╔══

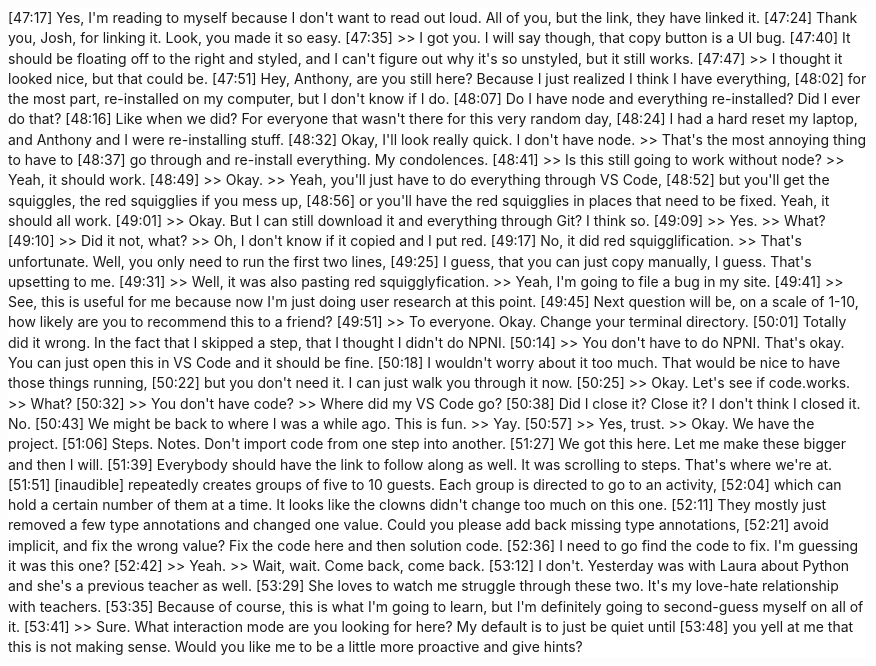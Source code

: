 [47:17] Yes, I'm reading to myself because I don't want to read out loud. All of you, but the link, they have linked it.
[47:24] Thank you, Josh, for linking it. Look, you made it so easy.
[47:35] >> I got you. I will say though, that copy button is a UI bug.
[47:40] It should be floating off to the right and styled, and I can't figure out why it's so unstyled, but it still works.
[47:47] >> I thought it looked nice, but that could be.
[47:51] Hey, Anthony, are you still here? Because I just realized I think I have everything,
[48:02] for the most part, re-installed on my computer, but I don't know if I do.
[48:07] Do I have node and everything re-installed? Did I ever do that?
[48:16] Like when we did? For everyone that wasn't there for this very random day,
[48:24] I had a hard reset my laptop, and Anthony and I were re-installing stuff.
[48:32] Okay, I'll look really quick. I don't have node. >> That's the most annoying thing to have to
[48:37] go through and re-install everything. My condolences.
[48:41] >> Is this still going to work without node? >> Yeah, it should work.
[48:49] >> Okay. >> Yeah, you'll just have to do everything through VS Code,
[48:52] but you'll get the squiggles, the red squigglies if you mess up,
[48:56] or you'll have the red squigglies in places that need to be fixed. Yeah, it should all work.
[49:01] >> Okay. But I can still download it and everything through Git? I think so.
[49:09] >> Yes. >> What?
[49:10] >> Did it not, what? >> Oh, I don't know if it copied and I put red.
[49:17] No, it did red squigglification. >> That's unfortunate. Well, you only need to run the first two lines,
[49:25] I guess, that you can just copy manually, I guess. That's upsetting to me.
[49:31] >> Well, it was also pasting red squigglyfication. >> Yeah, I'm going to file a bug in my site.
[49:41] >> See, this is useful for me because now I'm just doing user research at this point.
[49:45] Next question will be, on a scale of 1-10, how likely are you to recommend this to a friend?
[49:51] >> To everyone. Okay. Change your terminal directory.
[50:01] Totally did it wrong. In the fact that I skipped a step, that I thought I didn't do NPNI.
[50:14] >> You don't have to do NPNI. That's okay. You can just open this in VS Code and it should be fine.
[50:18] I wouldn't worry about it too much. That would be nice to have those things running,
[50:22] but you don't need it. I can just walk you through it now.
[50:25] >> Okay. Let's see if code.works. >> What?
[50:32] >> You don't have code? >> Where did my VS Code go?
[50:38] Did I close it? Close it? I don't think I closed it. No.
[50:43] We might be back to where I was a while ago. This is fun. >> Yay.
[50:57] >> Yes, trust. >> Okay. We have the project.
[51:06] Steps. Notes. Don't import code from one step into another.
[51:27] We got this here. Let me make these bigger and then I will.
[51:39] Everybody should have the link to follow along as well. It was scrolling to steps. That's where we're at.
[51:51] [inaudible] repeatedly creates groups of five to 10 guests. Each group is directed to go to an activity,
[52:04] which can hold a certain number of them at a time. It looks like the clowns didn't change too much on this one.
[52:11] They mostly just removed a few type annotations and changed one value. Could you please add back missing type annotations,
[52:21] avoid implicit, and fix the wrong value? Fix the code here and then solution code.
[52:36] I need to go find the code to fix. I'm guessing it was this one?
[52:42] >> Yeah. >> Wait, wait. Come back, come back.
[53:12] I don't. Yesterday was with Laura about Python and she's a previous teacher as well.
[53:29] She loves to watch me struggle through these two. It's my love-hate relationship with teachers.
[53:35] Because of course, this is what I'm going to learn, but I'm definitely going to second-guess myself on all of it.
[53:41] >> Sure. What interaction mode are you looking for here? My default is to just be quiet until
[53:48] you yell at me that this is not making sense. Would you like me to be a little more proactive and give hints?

╚══
╔══

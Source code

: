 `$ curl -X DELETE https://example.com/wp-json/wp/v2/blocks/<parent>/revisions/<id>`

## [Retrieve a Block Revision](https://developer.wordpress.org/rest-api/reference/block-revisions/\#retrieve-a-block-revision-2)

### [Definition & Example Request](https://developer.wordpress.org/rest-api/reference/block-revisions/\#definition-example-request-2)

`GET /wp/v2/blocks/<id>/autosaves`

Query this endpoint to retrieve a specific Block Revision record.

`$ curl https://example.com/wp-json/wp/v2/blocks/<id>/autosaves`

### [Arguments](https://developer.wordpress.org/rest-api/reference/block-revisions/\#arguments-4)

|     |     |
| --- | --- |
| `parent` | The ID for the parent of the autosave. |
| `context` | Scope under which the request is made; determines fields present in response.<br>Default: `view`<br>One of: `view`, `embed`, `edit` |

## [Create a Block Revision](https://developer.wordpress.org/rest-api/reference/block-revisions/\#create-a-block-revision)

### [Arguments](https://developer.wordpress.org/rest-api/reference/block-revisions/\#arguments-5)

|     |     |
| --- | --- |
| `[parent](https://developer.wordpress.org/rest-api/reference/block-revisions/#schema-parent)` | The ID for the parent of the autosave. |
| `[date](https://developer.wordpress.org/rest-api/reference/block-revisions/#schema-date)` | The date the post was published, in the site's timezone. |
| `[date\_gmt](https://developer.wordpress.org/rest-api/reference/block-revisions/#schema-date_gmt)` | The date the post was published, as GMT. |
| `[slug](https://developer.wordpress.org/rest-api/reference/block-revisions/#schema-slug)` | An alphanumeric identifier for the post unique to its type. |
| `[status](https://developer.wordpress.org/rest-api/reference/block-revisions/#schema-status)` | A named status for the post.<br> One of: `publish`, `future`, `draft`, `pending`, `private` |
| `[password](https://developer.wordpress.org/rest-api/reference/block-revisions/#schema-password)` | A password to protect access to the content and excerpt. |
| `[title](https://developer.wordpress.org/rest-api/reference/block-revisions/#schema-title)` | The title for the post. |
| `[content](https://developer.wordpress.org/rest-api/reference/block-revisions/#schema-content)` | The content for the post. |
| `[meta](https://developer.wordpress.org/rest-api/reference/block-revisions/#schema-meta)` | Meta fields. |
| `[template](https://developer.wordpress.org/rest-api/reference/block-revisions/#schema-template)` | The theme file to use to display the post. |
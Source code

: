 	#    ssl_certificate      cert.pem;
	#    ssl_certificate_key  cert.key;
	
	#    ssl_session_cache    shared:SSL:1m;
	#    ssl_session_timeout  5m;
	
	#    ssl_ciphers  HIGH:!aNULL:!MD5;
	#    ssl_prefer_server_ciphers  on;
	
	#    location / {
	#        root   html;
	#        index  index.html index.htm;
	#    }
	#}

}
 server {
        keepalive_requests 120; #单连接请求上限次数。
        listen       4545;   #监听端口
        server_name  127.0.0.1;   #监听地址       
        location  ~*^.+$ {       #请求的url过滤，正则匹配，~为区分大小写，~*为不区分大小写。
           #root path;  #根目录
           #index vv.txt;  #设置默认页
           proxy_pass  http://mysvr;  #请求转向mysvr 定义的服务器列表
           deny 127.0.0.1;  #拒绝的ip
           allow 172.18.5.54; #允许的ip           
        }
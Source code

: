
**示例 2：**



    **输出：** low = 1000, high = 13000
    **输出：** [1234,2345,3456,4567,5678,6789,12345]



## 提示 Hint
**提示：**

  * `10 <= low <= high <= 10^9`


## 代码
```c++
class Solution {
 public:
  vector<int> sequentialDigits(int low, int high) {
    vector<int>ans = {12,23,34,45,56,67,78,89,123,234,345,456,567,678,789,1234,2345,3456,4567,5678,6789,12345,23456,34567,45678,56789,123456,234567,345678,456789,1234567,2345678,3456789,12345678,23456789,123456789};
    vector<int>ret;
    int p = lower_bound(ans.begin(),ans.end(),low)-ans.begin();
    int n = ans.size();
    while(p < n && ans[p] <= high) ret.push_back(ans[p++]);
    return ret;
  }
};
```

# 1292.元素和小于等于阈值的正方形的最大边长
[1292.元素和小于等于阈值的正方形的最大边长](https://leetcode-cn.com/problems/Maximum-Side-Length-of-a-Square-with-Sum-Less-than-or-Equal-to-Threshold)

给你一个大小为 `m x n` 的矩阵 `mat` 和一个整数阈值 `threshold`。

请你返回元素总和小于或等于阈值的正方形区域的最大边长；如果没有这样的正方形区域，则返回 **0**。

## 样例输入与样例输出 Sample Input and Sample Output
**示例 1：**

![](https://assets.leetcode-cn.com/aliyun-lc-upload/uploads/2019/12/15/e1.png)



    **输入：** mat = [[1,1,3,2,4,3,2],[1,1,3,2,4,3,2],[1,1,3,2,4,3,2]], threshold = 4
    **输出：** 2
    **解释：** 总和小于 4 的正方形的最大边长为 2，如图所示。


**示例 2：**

╚══

> _Aim of the task_:
Looking at the entries above, report how many of their lines include "works", and add nothing else.

> _Output of the exercise_:
2